Source data
##############################
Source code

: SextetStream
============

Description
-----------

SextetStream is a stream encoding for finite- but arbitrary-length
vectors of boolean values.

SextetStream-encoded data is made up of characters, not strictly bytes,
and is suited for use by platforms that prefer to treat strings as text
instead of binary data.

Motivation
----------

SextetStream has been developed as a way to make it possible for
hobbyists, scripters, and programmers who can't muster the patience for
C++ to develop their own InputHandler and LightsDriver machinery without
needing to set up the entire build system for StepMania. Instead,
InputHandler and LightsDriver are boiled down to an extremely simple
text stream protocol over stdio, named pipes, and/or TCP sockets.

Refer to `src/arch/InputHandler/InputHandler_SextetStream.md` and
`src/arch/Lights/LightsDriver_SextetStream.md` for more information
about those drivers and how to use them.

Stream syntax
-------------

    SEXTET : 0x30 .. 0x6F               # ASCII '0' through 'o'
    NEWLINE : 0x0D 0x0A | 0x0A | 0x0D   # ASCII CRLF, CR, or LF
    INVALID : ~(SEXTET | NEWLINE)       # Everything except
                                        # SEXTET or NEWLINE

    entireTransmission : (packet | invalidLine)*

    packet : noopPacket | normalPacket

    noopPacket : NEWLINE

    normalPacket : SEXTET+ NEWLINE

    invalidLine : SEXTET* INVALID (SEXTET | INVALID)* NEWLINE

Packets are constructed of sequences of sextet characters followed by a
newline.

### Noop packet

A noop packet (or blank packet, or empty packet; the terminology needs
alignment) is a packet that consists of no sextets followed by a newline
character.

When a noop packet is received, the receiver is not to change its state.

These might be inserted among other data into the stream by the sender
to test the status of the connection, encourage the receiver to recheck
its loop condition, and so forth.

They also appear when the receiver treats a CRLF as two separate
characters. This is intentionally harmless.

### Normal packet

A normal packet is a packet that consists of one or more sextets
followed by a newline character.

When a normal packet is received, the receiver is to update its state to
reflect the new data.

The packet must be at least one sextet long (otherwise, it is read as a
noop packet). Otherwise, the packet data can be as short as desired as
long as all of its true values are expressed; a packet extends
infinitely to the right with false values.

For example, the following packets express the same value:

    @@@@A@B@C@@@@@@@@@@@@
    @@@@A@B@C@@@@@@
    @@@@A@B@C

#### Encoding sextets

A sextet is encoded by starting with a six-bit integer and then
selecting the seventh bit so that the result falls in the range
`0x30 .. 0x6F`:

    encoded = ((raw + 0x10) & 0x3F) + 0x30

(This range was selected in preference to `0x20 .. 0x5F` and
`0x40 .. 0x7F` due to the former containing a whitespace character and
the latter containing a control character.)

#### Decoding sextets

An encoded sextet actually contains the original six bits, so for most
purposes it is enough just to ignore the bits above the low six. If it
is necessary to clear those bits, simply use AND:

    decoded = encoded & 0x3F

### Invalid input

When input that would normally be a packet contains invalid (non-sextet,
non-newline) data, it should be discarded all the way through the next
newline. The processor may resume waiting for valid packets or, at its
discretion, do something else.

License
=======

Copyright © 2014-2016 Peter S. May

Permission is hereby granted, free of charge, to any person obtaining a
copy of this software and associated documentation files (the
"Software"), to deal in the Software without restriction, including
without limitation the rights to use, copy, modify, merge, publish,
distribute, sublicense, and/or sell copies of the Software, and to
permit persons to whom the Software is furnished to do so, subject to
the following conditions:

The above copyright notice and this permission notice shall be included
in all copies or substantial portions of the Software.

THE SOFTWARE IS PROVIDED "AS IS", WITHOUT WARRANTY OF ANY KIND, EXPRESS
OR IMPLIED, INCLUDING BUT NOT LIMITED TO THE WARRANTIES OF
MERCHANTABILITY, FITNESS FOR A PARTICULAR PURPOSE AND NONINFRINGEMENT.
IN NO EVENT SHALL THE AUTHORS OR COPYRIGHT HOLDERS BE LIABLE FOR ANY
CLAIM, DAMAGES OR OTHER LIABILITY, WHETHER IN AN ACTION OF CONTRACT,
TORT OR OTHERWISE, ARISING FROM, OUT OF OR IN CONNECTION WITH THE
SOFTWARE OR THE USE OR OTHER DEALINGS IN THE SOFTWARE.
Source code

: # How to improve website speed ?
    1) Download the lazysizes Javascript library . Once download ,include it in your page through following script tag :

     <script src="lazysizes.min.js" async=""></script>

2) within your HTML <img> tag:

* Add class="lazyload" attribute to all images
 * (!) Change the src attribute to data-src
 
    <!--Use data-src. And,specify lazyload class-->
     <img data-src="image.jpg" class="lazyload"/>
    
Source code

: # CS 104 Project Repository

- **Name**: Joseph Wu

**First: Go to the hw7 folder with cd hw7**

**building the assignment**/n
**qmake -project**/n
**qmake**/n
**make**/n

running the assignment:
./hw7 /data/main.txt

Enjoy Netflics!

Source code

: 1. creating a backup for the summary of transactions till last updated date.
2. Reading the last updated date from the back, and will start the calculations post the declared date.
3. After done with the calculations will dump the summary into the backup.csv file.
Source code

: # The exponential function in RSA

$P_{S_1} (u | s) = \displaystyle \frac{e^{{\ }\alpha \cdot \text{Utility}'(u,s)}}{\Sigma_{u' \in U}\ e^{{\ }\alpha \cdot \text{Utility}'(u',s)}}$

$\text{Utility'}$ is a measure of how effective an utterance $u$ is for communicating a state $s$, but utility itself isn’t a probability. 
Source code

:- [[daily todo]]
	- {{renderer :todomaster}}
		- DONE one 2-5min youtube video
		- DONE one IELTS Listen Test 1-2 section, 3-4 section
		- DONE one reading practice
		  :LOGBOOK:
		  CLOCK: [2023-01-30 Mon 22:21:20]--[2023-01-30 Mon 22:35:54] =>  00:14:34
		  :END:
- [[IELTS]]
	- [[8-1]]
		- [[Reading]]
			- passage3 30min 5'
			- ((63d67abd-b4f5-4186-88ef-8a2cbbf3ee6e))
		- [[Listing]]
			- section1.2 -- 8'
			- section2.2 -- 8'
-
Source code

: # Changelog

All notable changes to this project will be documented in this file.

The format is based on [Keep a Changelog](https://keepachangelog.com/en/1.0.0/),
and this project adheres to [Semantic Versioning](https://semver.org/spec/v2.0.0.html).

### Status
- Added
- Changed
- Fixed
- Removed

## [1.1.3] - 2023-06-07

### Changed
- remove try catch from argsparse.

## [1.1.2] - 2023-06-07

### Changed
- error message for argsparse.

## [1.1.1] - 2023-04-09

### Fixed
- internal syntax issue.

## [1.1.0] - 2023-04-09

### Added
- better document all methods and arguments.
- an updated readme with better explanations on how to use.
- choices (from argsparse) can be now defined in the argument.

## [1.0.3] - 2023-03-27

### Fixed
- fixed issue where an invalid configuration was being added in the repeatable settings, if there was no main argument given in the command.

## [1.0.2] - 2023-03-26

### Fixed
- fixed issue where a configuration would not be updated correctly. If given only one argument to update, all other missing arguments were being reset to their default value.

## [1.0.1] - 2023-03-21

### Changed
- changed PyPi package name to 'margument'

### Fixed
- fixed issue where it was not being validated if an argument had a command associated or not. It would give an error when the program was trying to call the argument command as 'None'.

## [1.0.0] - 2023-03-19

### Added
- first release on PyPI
##############################
**What to work on**
Only the lines above starting with the one with "### Invalid input" and going through the one with "Permission is hereby" are to be copied, word for word and with both ends kept.

**Reply**
### Invalid input

When input that would normally be a packet contains invalid (non-sextet,
non-newline) data, it should be discarded all the way through the next
newline. The processor may resume waiting for valid packets or, at its
discretion, do something else.

License
=======

Copyright © 2014-2016 Peter S. May

Permission is hereby granted, free of charge, to any person obtaining a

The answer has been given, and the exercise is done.